Sunday’s certainly didn’t come easily. Minnesota was chasing for much of the night. The Wolves started the game sloppy against a desperate Warriors team clinging to the final play-in spot in the West. That led to 13 first-half turnovers.

“We started that game trying to fight the way they were guarding us,” Finch said. “It didn’t work.”

But Reid’s early offense kept Minnesota within striking distance while the Wolves waited to calm down. Eventually, the Wolves found their composure and raised their intensity to match Golden State’s. Minnesota trailed by eight late in the third quarter, but the Wolves pounced once Steph Curry went to the bench.

The Wolves outscored Golden State by 12 in the 11 minutes in which Curry sat and held an eight-point advantage when the star guard re-entered. But the Warriors hung around long enough to make it an execution contest in the closing minutes.

Neither team has proven particularly adept in clutch time this season, but Minnesota’s defense stood up, generating some key stops, including a forced miss on a potential tying 3-point attempt from Klay Thompson with five seconds to play. Kyle Anderson was blanketed on Thompson on the in-bounds play that assistant coach Micah Nori identified in the timeout ahead of the in bounds.
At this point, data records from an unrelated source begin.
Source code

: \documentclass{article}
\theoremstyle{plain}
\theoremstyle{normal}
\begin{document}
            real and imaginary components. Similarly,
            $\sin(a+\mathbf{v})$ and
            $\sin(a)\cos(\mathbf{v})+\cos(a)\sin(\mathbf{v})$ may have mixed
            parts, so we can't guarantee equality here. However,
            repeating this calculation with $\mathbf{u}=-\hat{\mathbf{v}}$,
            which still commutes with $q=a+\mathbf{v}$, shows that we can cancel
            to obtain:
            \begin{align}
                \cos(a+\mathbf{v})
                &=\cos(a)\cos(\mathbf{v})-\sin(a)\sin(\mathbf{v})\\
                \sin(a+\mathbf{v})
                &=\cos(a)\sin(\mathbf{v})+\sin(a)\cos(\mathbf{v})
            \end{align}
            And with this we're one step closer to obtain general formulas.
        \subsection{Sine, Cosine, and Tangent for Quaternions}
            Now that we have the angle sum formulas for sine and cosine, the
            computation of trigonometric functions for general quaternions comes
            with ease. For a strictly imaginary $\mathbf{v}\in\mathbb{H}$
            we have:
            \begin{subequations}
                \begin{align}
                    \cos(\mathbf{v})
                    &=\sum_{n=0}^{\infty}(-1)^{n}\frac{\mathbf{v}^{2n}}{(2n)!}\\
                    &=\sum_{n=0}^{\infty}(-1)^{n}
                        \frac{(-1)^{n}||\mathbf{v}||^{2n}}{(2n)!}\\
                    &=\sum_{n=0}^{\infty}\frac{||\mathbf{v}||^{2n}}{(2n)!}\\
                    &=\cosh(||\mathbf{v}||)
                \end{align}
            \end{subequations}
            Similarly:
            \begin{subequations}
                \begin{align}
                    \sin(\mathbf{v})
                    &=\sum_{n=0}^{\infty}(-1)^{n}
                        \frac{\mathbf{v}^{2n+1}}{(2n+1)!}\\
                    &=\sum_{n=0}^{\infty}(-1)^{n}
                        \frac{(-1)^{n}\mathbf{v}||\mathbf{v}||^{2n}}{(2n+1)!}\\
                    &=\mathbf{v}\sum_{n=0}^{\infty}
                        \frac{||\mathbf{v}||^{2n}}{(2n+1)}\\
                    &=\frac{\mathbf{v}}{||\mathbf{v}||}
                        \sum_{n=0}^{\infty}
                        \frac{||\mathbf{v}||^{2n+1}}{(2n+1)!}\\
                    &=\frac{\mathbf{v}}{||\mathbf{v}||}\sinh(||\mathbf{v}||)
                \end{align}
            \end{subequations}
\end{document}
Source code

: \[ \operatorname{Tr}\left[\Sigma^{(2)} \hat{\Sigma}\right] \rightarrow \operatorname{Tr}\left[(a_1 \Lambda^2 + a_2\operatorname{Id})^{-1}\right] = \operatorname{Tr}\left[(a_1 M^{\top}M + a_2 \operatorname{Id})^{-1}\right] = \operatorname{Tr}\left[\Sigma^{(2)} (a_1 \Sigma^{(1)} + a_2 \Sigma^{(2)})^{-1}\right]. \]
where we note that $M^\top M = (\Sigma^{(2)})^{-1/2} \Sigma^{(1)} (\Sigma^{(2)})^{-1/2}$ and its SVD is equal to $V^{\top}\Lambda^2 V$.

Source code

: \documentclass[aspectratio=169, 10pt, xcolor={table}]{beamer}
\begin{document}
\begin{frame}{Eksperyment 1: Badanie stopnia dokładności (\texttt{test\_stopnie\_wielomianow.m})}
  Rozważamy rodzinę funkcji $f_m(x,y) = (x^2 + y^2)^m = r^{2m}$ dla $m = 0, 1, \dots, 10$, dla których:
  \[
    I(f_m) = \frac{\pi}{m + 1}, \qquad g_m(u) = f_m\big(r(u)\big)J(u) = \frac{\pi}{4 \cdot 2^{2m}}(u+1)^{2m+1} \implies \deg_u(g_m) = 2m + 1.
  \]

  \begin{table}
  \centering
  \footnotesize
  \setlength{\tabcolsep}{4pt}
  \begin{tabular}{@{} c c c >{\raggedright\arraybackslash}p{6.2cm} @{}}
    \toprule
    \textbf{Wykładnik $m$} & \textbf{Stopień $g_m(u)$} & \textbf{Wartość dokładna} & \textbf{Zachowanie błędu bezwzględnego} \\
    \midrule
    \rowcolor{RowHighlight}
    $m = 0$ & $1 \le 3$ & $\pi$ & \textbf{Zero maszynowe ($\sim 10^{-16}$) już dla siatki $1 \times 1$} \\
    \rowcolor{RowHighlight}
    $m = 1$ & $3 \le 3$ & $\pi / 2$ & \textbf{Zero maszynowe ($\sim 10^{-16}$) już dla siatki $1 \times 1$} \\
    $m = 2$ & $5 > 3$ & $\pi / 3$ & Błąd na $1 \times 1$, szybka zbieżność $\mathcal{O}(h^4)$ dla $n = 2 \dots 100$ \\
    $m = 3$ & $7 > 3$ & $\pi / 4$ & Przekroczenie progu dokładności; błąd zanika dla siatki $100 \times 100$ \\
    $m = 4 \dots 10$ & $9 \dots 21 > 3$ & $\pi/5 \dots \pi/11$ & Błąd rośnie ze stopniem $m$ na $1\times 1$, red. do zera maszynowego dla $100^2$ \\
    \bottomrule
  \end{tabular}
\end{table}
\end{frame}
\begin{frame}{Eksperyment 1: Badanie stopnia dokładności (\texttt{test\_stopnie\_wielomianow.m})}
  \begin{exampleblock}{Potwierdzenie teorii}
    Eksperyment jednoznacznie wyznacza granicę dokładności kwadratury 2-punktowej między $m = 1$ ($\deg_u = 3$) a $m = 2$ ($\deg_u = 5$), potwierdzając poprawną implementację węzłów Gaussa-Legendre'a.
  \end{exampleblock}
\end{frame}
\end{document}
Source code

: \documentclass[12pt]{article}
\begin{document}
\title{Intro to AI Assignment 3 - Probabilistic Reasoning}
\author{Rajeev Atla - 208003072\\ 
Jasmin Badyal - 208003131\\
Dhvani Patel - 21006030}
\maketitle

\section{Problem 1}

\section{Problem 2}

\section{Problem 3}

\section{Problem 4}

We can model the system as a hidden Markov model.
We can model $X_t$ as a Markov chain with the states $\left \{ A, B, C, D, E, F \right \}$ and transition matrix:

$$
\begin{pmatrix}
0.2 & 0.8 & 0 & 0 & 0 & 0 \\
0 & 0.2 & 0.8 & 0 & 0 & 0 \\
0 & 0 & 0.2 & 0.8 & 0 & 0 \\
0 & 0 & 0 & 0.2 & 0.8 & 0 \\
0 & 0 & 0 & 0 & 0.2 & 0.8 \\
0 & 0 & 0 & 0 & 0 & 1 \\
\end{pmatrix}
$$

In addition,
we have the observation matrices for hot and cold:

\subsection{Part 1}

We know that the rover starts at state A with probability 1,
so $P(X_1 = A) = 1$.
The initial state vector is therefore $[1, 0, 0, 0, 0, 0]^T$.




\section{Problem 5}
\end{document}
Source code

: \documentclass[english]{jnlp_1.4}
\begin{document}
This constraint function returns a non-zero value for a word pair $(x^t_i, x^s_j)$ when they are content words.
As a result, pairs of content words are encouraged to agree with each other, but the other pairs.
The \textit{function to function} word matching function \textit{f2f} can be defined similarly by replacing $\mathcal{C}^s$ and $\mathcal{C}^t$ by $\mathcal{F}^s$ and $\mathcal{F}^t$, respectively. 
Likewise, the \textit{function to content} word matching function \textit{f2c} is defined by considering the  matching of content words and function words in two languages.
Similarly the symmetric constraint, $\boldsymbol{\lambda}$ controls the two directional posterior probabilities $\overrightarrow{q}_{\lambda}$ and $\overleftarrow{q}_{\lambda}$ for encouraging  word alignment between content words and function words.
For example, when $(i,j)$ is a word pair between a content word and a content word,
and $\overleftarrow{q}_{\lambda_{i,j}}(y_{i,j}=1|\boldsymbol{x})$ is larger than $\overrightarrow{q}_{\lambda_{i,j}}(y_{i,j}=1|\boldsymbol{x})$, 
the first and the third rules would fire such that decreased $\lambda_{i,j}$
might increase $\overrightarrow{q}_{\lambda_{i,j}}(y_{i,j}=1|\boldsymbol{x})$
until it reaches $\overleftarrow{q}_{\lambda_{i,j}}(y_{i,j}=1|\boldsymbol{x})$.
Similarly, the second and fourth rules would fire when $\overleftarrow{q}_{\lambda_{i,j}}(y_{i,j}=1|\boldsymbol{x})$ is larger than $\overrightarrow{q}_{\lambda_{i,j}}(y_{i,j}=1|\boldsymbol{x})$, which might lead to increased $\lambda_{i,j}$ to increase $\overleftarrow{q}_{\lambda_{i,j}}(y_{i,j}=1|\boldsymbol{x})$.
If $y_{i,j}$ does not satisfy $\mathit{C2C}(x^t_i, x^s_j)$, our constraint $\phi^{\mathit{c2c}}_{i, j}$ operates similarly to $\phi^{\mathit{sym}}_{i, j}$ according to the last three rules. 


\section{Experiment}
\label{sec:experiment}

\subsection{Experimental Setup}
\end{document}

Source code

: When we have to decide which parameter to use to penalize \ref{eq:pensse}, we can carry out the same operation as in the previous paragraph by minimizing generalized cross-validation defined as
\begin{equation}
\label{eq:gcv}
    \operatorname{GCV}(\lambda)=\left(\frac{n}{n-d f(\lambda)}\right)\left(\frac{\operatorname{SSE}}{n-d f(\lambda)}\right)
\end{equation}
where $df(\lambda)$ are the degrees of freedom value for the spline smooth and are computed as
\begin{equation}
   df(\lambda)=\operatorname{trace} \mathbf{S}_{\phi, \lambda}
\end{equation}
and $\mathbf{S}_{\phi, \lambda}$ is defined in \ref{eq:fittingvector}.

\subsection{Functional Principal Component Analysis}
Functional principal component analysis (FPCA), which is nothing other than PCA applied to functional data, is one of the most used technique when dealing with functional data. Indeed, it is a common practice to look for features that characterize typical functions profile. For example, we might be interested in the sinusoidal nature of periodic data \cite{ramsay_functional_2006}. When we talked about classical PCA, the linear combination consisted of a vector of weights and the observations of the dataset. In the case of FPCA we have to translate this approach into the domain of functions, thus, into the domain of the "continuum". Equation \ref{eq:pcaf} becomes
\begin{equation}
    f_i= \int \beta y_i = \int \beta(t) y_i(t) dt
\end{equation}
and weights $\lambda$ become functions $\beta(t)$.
“Micah a genius, dog,” Edwards said.

Edwards, who led Minnesota with 23 points, sealed the game with a free-throw on the other end, as Minnesota completed a season sweep of Golden State with the victory. As long as Gobert is on the floor, the Warriors may perennially have a difficult time topping the Timberwolves.

Even if it’s not recognized, his offensive impact may have just as much to do with that as the defensive end.

“I think right now I’m at a point where I don’t care about being recognized, just try to win,” Gobert said. “And eventually, one day, somebody is going to be like, ‘maybe he does something right’. But I’m just focused on winning. And my teammates know, people that know, know.”